■ Action item: Would you transcribe all of the entries that follow, word for word?

■ Data records:
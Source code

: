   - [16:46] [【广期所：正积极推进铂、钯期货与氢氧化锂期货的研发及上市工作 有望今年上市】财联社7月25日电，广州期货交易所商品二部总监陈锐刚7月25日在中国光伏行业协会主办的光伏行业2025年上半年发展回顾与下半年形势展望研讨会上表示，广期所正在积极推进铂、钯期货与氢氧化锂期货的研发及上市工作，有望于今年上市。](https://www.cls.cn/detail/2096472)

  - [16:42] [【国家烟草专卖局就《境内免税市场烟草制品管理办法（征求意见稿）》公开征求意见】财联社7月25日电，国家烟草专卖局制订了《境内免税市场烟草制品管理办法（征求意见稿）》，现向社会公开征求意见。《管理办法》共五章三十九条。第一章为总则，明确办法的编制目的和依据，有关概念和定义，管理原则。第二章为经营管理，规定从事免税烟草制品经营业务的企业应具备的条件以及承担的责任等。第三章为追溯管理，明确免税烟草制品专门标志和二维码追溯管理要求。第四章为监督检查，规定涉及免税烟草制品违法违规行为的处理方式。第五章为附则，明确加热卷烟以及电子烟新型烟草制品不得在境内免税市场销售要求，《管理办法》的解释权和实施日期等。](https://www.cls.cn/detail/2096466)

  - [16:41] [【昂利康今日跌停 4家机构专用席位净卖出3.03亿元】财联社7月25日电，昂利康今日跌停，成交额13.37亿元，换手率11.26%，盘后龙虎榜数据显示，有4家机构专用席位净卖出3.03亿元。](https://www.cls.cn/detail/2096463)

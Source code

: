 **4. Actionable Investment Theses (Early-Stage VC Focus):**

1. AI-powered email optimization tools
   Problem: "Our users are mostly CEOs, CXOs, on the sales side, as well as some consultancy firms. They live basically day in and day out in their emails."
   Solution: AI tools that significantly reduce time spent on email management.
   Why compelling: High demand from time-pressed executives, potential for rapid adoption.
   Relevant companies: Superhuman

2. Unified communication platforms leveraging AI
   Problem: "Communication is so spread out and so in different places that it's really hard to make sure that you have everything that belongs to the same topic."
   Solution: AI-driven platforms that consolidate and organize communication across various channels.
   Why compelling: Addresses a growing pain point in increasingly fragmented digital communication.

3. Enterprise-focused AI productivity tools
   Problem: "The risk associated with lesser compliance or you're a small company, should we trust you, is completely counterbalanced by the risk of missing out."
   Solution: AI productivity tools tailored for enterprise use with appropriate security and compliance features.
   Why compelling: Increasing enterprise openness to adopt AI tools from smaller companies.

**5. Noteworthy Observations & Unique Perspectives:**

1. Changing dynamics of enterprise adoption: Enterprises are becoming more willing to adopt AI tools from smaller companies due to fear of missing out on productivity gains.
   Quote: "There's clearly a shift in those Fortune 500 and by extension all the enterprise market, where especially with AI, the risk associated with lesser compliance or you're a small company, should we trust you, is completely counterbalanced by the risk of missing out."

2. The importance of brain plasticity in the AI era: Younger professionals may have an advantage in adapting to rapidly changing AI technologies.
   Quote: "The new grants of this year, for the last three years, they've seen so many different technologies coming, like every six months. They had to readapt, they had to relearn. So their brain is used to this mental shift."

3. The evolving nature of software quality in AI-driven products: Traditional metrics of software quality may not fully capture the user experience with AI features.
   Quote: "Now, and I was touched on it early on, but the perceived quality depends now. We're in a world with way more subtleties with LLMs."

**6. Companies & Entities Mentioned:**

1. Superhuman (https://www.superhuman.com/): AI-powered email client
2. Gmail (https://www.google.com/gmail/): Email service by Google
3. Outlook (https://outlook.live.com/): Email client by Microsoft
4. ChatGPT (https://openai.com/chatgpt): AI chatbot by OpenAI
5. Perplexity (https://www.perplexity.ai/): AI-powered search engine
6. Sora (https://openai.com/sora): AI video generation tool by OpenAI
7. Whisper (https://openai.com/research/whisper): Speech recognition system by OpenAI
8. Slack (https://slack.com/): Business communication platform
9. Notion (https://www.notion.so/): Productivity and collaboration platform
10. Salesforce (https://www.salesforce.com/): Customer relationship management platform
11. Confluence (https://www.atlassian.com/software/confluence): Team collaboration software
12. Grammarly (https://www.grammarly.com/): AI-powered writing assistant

■ Response:
Source code

:   - [16:46] [【广期所：正积极推进铂、钯期货与氢氧化锂期货的研发及上市工作 有望今年上市】财联社7月25日电，广州期货交易所商品二部总监陈锐刚7月25日在中国光伏行业协会主办的光伏行业2025年上半年发展回顾与下半年形势展望研讨会上表示，广期所正在积极推进铂、钯期货与氢氧化锂期货的研发及上市工作，有望于今年上市。](https://www.cls.cn/detail/2096472)

  - [16:42] [【国家烟草专卖局就《境内免税市场烟草制品管理办法（征求意见稿）》公开征求意见】财联社7月25日电，国家烟草专卖局制订了《境内免税市场烟草制品管理办法（征求意见稿）》，现向社会公开征求意见。《管理办法》共五章三十九条。第一章为总则，明确办法的编制目的和依据，有关概念和定义，管理原则。第二章为经营管理，规定从事免税烟草制品经营业务的企业应具备的条件以及承担的责任等。第三章为追溯管理，明确免税烟草制品专门标志和二维码追溯管理要求。第四章为监督检查，规定涉及免税烟草制品违法违规行为的处理方式。第五章为附则，明确加热卷烟以及电子烟新型烟草制品不得在境内免税市场销售要求，《管理办法》的解释权和实施日期等。](https://www.cls.cn/detail/2096466)

  - [16:41] [【昂利康今日跌停 4家机构专用席位净卖出3.03亿元】财联社7月25日电，昂利康今日跌停，成交额13.37亿元，换手率11.26%，盘后龙虎榜数据显示，有4家机构专用席位净卖出3.03亿元。](https://www.cls.cn/detail/2096463)

Source code

: **4. Actionable Investment Theses (Early-Stage VC Focus):**

1. AI-powered email optimization tools
   Problem: "Our users are mostly CEOs, CXOs, on the sales side, as well as some consultancy firms. They live basically day in and day out in their emails."
   Solution: AI tools that significantly reduce time spent on email management.
   Why compelling: High demand from time-pressed executives, potential for rapid adoption.
   Relevant companies: Superhuman

2. Unified communication platforms leveraging AI
   Problem: "Communication is so spread out and so in different places that it's really hard to make sure that you have everything that belongs to the same topic."
   Solution: AI-driven platforms that consolidate and organize communication across various channels.
   Why compelling: Addresses a growing pain point in increasingly fragmented digital communication.

3. Enterprise-focused AI productivity tools
   Problem: "The risk associated with lesser compliance or you're a small company, should we trust you, is completely counterbalanced by the risk of missing out."
   Solution: AI productivity tools tailored for enterprise use with appropriate security and compliance features.
   Why compelling: Increasing enterprise openness to adopt AI tools from smaller companies.

**5. Noteworthy Observations & Unique Perspectives:**

1. Changing dynamics of enterprise adoption: Enterprises are becoming more willing to adopt AI tools from smaller companies due to fear of missing out on productivity gains.
   Quote: "There's clearly a shift in those Fortune 500 and by extension all the enterprise market, where especially with AI, the risk associated with lesser compliance or you're a small company, should we trust you, is completely counterbalanced by the risk of missing out."

2. The importance of brain plasticity in the AI era: Younger professionals may have an advantage in adapting to rapidly changing AI technologies.
   Quote: "The new grants of this year, for the last three years, they've seen so many different technologies coming, like every six months. They had to readapt, they had to relearn. So their brain is used to this mental shift."

3. The evolving nature of software quality in AI-driven products: Traditional metrics of software quality may not fully capture the user experience with AI features.
   Quote: "Now, and I was touched on it early on, but the perceived quality depends now. We're in a world with way more subtleties with LLMs."

**6. Companies & Entities Mentioned:**

1. Superhuman (https://www.superhuman.com/): AI-powered email client
2. Gmail (https://www.google.com/gmail/): Email service by Google
3. Outlook (https://outlook.live.com/): Email client by Microsoft
4. ChatGPT (https://openai.com/chatgpt): AI chatbot by OpenAI
5. Perplexity (https://www.perplexity.ai/): AI-powered search engine
6. Sora (https://openai.com/sora): AI video generation tool by OpenAI
7. Whisper (https://openai.com/research/whisper): Speech recognition system by OpenAI
8. Slack (https://slack.com/): Business communication platform
9. Notion (https://www.notion.so/): Productivity and collaboration platform
10. Salesforce (https://www.salesforce.com/): Customer relationship management platform
11. Confluence (https://www.atlassian.com/software/confluence): Team collaboration software
12. Grammarly (https://www.grammarly.com/): AI-powered writing assistant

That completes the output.